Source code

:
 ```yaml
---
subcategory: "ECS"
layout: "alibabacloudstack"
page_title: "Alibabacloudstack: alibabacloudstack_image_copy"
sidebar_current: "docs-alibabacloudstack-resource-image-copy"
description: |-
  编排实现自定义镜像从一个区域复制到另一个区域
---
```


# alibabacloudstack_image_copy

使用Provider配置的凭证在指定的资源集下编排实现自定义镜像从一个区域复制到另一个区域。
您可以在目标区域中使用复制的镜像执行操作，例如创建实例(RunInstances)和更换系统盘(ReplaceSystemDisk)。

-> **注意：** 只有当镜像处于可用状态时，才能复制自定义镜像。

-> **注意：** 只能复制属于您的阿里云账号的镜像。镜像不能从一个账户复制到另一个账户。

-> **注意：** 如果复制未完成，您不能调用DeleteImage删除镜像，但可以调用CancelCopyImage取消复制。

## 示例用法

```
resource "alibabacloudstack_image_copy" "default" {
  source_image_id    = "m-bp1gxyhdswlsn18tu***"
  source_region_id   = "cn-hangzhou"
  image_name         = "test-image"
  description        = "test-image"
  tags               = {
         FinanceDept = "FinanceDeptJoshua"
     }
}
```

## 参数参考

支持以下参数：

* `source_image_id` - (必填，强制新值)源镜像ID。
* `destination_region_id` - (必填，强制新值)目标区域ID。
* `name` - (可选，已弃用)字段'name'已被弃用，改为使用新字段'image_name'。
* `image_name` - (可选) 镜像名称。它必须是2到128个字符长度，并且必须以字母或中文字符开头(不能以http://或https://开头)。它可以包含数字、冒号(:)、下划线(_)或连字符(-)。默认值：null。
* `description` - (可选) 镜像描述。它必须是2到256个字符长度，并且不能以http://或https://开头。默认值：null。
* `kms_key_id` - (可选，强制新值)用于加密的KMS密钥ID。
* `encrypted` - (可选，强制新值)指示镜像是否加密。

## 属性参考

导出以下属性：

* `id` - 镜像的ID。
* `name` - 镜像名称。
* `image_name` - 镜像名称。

::::

> **ASSIGNMENT**:
The answer should contain only the lines from the first line of the entries through the line holding "使用Provider配置的凭", each exactly as written.

> **WRITTEN ANSWER**:
Source code

:
 ```yaml
---
subcategory: "ECS"
layout: "alibabacloudstack"
page_title: "Alibabacloudstack: alibabacloudstack_image_copy"
sidebar_current: "docs-alibabacloudstack-resource-image-copy"
description: |-
  编排实现自定义镜像从一个区域复制到另一个区域
---
```


# alibabacloudstack_image_copy

使用Provider配置的凭证在指定的资源集下编排实现自定义镜像从一个区域复制到另一个区域。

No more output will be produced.